Ways of Seeing

by John Berger

Rating: ★★

Here are some reductive summaries of the seven chapters in this book.

Chapter 1: Art galleries are dumb, memes are the future. Chapter 2: Tits! Chapter 3: Men like looking at women, and pretending women are to blame for it. Chapter 4: Uh, art? I really don't know, there were runs of themes but nothing across everything. Chapter 5: Turns out they were all oil paintings. Apparently oil paintings are about owning things, where 'things' can be anything. Chapter 6: Different kinds of people. And horses. And dogs. No idea. Chapter 7: Adverts are a bit like oil paintings because they're about stuff.

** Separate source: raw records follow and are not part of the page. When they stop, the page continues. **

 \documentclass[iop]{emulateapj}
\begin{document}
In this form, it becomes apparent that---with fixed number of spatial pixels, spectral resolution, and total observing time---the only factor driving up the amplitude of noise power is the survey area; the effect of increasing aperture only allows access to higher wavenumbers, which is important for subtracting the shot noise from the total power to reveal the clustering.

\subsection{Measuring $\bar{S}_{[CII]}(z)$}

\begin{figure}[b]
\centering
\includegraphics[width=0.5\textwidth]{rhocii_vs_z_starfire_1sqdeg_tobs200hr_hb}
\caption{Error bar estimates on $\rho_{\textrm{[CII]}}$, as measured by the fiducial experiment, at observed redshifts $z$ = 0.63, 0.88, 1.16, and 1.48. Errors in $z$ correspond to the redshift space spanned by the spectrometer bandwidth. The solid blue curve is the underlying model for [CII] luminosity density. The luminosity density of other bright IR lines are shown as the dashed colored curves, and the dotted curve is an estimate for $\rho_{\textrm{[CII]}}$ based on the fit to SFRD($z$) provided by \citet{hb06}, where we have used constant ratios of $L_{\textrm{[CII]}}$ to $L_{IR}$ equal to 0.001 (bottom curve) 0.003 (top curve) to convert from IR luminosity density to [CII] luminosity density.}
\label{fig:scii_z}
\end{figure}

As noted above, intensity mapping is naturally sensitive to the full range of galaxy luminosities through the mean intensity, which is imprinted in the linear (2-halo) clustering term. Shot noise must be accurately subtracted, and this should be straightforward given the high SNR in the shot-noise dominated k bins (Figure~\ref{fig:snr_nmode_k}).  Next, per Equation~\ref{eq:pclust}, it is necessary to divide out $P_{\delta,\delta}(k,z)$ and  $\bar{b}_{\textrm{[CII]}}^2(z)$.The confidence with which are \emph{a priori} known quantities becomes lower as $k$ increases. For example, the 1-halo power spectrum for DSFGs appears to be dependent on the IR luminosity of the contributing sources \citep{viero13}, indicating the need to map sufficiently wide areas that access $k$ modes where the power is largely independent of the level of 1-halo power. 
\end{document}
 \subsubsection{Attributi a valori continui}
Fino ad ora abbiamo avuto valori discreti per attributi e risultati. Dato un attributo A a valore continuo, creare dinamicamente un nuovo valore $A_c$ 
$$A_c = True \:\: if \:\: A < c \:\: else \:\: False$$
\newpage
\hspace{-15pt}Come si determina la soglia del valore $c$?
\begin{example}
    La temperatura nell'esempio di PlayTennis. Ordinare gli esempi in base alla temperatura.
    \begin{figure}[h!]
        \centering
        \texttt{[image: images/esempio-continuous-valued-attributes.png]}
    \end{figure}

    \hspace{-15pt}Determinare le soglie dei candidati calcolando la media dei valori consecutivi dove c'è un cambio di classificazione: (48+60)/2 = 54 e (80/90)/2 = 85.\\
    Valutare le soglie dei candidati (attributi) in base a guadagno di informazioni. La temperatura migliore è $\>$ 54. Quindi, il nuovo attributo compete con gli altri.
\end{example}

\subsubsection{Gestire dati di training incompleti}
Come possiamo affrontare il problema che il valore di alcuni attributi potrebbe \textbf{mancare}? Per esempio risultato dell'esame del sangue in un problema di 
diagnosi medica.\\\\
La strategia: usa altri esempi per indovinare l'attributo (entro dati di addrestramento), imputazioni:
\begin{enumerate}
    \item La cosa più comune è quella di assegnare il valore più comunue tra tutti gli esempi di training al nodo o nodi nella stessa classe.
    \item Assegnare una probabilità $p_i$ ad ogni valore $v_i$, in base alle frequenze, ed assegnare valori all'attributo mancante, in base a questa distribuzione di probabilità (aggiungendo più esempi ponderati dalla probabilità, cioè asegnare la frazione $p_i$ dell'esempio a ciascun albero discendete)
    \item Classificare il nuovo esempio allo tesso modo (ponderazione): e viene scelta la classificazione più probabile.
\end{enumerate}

Okay, it might be apparent that I didn't really like this. Part of this is down to Berger's style, which seems to involve making weird and unsubstantiated claims, and then expanding airily on those claims. There are a bunch of points Berger does this in the text, but they are particularly galling when he does it with regard to the illustrations. Some examples:

  1. Regentesses of the Old Men's Alms House by Frans Hals: Berger instructs that we 'judge for yourself' about whether Hals painted some criticism of the Governesses. Well, I did, and I can't see anything to suggest that, and neither do I come away thinking that I 'know the personality traits and even habits' of the subjects, as both he and the author he quotes suggest I should.

  2. La Grande Odalisque by Ingres: Berger says the two women have similar expressions. No, the one looks sleepy or perhaps embarrassed and the other flirtatious.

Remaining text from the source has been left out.